Si je vous dis que le titre de cette chronique est en fait les deux premières lignes d’une chanson de Frida Boccara, vous n’avez rien appris de particulier sur moi. Si, pour le cas où vous ne la connaissiez pas, je vous précise que cette chanteuse décédée en 1996 a surtout connu la popularité au cours des années 1970 et que, petite fille que j’étais à l’époque, je comptais parmi ses fans, je vous révèle ainsi mon âge. 

Malgré cette information qui trahi mon âge, je ne crois pas que vous ayez néanmoins conclu nécessairement que je suis vieille, même si vous n’étiez vous-même pas encore de ce monde à ce moment-là.

Par contre si j’ajoute que je considère « qu’on ne fait plus de musique comme celle-là », ou « qu’il ne se fait rien d’intéressant de nos jours » (pour dire vrai je trouve qu’il se fait des choses très intéressantes), il se pourrait, qu’il vous vienne à l’esprit l’image d’une personne d’un certain âge… ou d’un âge certain. À tout le moins, j’aurai fait la démonstration de mon incapacité à apprécier quoi que ce soit d’actuel dans le domaine de la musique, il ne serait donc pas extraordinaire que l’on considère que mon oreille rejette tous les sons qui ne lui sont pas familiers.

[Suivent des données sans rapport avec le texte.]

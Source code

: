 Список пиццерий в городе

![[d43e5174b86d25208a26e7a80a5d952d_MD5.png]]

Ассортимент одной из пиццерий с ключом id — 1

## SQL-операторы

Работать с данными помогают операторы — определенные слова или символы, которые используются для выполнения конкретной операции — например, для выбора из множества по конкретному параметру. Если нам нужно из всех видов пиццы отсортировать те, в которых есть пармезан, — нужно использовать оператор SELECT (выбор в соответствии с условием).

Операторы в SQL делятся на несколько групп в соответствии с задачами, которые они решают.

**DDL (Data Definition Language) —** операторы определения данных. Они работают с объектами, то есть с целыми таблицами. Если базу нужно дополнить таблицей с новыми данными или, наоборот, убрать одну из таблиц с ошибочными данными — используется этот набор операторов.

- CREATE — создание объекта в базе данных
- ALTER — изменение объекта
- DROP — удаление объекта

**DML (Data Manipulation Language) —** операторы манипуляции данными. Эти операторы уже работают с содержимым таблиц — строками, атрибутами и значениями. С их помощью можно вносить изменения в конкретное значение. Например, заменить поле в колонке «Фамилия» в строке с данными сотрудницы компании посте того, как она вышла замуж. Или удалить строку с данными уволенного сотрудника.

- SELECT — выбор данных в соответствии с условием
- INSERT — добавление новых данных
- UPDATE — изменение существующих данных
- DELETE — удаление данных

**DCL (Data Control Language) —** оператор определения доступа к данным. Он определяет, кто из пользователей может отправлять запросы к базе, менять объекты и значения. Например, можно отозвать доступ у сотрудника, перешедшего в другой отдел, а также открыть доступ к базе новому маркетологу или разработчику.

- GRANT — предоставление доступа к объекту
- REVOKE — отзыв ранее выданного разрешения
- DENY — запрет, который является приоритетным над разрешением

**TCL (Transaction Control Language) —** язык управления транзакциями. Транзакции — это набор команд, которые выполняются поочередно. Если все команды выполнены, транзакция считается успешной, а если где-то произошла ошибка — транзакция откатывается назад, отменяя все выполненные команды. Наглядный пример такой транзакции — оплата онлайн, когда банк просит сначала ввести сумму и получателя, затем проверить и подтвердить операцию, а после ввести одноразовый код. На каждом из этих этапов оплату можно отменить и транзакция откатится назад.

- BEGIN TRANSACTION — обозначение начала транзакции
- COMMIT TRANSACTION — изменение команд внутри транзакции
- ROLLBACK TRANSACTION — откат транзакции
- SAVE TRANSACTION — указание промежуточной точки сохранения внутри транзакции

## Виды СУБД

On parle souvent de la discrimination basée sur l’âge en recrutement. Je crois qu’elle existe effectivement et qu’elle se manifeste dans tous les milieux. Ironiquement, mon quotidien professionnel fait en sorte que j’entends parler de discrimination basée sur l’âge de la part de personnes aux deux extrémités de la vie.   Les jeunes déplorent d’avoir du mal à accéder aux emplois qu’ils convoitent en raison de leur manque d’expérience. Ils me diront souvent avec frustration « si tous les emplois affichés exigent un minimum de deux années d’expérience, je suis sensé la prendre où, cette expérience ! ». Fort heureusement la jeunesse est un défaut qui a tendance à se corriger de lui-même.

À l’autre bout du spectre, beaucoup de gens qui sont comme moi dans la cinquantaine vivent plusieurs déceptions dans leur recherche d’emploi. Dans bien des cas, ils auront l’impression que leur âge entre en ligne de compte dans la décision de l’employeur de ne pas retenir leurs services. Ils n’en obtiendront jamais la confirmation, souvent on leur dira plutôt qu’on « a apprécié leur candidature et reconnait leur compétence, mais qu’on ne croit pas que le fit est là ».

Il n’y rien que l’on puisse faire pour changer son âge, même si on a recours au maquillage et la teinture pour le rendre moins évident. Par contre il y a des comportements et des attitudes qui le rendent davantage apparent. Il s’agit là d’un aspect que l’on peut travailler.

La nostalgie est une de ces attitudes qui nuisent aux chercheurs d’emploi plus matures. Elle nait d’un sentiment de regret, qui s’exprimera parfois de façon inadéquate en entrevue. Tout le monde sait que l’entreprise d’hier était plus faste que celle d’aujourd’hui. Combien de candidats ont pourtant cru bon de m’entretenir de ce fait pendant une large part de l’entrevue, à l’époque où je travaillais en recrutement.

À voix haute, ils regrettaient l’époque où les ressources mises à la disposition d’un gestionnaire étaient mieux adaptées aux défis à relever, présentant d’un ton critique les restrictions d’effectifs et les budgets serrés avec lesquels ils avaient dû composer plus récemment. Ce faisant, ils s’accolaient eux-mêmes une étiquette vieillie, celle d’une personne qui peine à s’adapter à la réalité du travail d’aujourd’hui.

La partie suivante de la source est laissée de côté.